Modified natural cycle allows a window of 7 days for frozen embryo transfer planning.

Reprod Biomed Online

IVIRMA Global Research Alliance, IVIRMA Madrid, Madrid, Spain; IVIRMA Global Research Alliance, IVI Foundation, Instituto de Investigación Sanitaria La Fe, Valencia, Spain; Rey Juan Carlos University, Madrid Spain.

Published: July 2024

AI Article Synopsis

  • This study investigates whether ovulation should be triggered with rHCG in a modified natural cycle (mNC) once a follicle reaches 17 mm in diameter or if a more flexible approach is feasible.
  • It included 3087 frozen blastocyst transfers and assessed various pregnancy outcomes, showing no significant differences in rates of pregnancy or miscarriage based on the size of the follicle at triggering.
  • The results suggest that rHCG can be administered flexibly when certain endometrial conditions are met, potentially allowing for easier scheduling of fertility treatments.*

Article Abstract

Research Question: Should ovulation be triggered in a modified natural cycle (mNC) with recombinant human chorionic gonadotrophin (rHCG) as soon as a mean follicle diameter of 17 mm is visible, or is more flexible planning possible?

Design: This multicentre, retrospective, observational study of 3087 single frozen blastocyst transfers in mNC was carried out between January 2020 and September 2022. The inclusion criteria included endometrial thickness ≥7 mm and serum progesterone <1.5 ng/ml. The main outcome was ongoing pregnancy rate. Secondary end-points were pregnancy rate, implantation rate, clinical pregnancy rate and miscarriage rate. The mean follicle size at triggering was stratified into three groups (13.0-15.9, 16.0-18.9 and 19.0-22 mm).
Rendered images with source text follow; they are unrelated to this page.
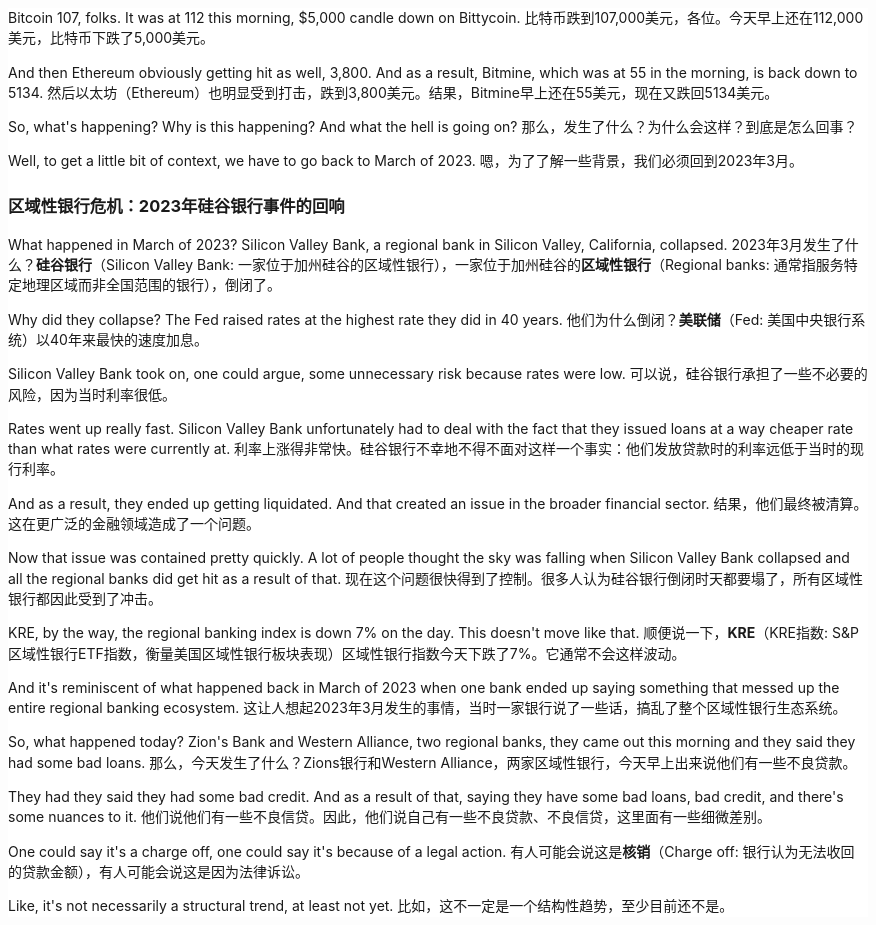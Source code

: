 Bitcoin 107, folks. It was at 112 this morning, $5,000 candle down on Bittycoin.
比特币跌到107,000美元，各位。今天早上还在112,000美元，比特币下跌了5,000美元。

And then Ethereum obviously getting hit as well, 3,800. And as a result, Bitmine, which was at 55 in the morning, is back down to 5134.
然后以太坊（Ethereum）也明显受到打击，跌到3,800美元。结果，Bitmine早上还在55美元，现在又跌回5134美元。

So, what's happening? Why is this happening? And what the hell is going on?
那么，发生了什么？为什么会这样？到底是怎么回事？

Well, to get a little bit of context, we have to go back to March of 2023.
嗯，为了了解一些背景，我们必须回到2023年3月。

### 区域性银行危机：2023年硅谷银行事件的回响

What happened in March of 2023? Silicon Valley Bank, a regional bank in Silicon Valley, California, collapsed.
2023年3月发生了什么？**硅谷银行**（Silicon Valley Bank: 一家位于加州硅谷的区域性银行），一家位于加州硅谷的**区域性银行**（Regional banks: 通常指服务特定地理区域而非全国范围的银行），倒闭了。

Why did they collapse? The Fed raised rates at the highest rate they did in 40 years.
他们为什么倒闭？**美联储**（Fed: 美国中央银行系统）以40年来最快的速度加息。

Silicon Valley Bank took on, one could argue, some unnecessary risk because rates were low.
可以说，硅谷银行承担了一些不必要的风险，因为当时利率很低。

Rates went up really fast. Silicon Valley Bank unfortunately had to deal with the fact that they issued loans at a way cheaper rate than what rates were currently at.
利率上涨得非常快。硅谷银行不幸地不得不面对这样一个事实：他们发放贷款时的利率远低于当时的现行利率。

And as a result, they ended up getting liquidated. And that created an issue in the broader financial sector.
结果，他们最终被清算。这在更广泛的金融领域造成了一个问题。

Now that issue was contained pretty quickly. A lot of people thought the sky was falling when Silicon Valley Bank collapsed and all the regional banks did get hit as a result of that.
现在这个问题很快得到了控制。很多人认为硅谷银行倒闭时天都要塌了，所有区域性银行都因此受到了冲击。

KRE, by the way, the regional banking index is down 7% on the day. This doesn't move like that.
顺便说一下，**KRE**（KRE指数: S&P区域性银行ETF指数，衡量美国区域性银行板块表现）区域性银行指数今天下跌了7%。它通常不会这样波动。

And it's reminiscent of what happened back in March of 2023 when one bank ended up saying something that messed up the entire regional banking ecosystem.
这让人想起2023年3月发生的事情，当时一家银行说了一些话，搞乱了整个区域性银行生态系统。

So, what happened today? Zion's Bank and Western Alliance, two regional banks, they came out this morning and they said they had some bad loans.
那么，今天发生了什么？Zions银行和Western Alliance，两家区域性银行，今天早上出来说他们有一些不良贷款。

They had they said they had some bad credit. And as a result of that, saying they have some bad loans, bad credit, and there's some nuances to it.
他们说他们有一些不良信贷。因此，他们说自己有一些不良贷款、不良信贷，这里面有一些细微差别。

One could say it's a charge off, one could say it's because of a legal action.
有人可能会说这是**核销**（Charge off: 银行认为无法收回的贷款金额），有人可能会说这是因为法律诉讼。

Like, it's not necessarily a structural trend, at least not yet.
比如，这不一定是一个结构性趋势，至少目前还不是。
Results: The baseline characteristics between the groups did not vary significantly for age, body mass index and the donor's age for egg donation. No differences were found in pregnancy rate (64.5%, 60.2% and 57.4%; P = 0.19), clinical pregnancy rate (60.5%, 52.8% and 50.6%; P = 0.10), implantation rate (62.10%, 52.9% and 51.0%; P = 0.05) or miscarriage rate (15.0%, 22.2%; and 25.0%; P = 0.11). Although ongoing pregnancy rate (54.9%, 46.8% and 43.1%; P = 0.02) varied significantly in the univariable analysis, it was no longer significant after adjustment for the use of preimplantation genetic testing for aneuploidies and egg donation.
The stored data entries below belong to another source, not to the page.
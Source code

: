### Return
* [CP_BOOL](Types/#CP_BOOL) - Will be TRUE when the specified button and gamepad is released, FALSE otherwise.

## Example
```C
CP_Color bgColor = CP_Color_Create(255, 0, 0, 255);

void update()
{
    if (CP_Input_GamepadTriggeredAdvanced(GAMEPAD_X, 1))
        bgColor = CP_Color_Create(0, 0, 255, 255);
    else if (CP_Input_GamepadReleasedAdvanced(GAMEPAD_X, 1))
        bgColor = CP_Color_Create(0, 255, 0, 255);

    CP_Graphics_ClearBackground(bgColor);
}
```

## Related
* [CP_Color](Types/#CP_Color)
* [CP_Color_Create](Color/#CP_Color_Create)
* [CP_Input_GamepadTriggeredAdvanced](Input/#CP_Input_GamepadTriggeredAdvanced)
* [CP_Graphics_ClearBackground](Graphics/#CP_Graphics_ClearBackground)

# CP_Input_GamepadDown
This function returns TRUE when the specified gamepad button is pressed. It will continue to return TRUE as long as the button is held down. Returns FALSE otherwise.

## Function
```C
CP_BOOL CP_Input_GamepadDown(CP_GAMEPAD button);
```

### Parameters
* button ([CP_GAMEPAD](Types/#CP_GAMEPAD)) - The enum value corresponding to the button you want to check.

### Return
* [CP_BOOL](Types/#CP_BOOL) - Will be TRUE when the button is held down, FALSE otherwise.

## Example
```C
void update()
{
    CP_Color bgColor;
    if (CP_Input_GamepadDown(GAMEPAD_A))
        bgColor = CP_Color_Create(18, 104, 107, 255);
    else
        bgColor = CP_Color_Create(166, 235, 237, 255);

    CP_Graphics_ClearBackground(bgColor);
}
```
Conclusions: The findings showed rHCG could be flexibly administered with a mean follicle size between 13 and 22 mm as long as adequate endometrial characteristics are met, and serum progesterone is <1.5 ng/ml. Considering the follicular growth rate of 1-1.5 mm/day, this approach could allow a flexibility for FET scheduling of 6-7 days, simplifying mNC FET planning in clinical practice.